Atrial natriuretic peptide - released from the atrial cells in the heart in response to overstretching of the atria. ANP causes the kidneys to increase sodium excretion which reduces the effective circulating volume which reduced the amount of stretch on the atria.

Question 31

SNS releases renin in response to baroreceptors detecting low circulating volume. What happens next with renin?

Answer 31

Renin circulates until it finds angiotensinogen.
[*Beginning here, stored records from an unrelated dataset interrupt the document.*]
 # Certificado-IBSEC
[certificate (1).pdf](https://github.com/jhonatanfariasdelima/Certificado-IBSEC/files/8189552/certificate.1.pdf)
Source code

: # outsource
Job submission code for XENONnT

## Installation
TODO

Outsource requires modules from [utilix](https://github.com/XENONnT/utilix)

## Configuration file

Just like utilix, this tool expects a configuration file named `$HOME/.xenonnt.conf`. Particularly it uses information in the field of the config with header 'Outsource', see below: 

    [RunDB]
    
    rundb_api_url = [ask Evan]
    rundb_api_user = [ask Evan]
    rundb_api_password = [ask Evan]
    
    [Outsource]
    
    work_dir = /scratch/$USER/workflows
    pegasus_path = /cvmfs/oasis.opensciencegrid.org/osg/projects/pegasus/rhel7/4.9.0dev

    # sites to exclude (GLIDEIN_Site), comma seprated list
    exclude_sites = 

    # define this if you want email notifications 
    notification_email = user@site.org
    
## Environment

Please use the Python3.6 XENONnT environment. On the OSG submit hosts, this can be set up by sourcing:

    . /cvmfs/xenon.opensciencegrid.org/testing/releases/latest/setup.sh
It converts this into angiotensin 1.

Question 32

What is renin? Why is it released?

Answer 32

Renin is a small protein that is secreted by the kidney in response to arterial pressure, GFR, and the amount of sodium in the tubule fluid. It then circulates in the blood until it finds angiotensinogen.

Question 33

What is angiotensin 1? What happens to it? Where?

Answer 33

Angiotensin 1 is the byproduct of renin and angiotensinogen. It is rapidly converted into angiotensin 2 by the angiotensin-converting enzyme in the blood vessels of the lungs.

Question 34

What is angiotensin 2? What does it do?

Answer 34

Angiotensin 2 1. Acts on renal tubules, increases sodium reabsorption. 2. Constricts renal blood vessels to slow down the GFR - less blood filtered is more sodium in the circulation. 3. Powerful regulator of aldosterone.

Question 35

What is aldosterone? Where does it come from?

Answer 35

Aldosterone is a hormone secreted by the adrenal cortex. Acts on the collecting tubules to increase sodium reabsorption and increase potassium excretion.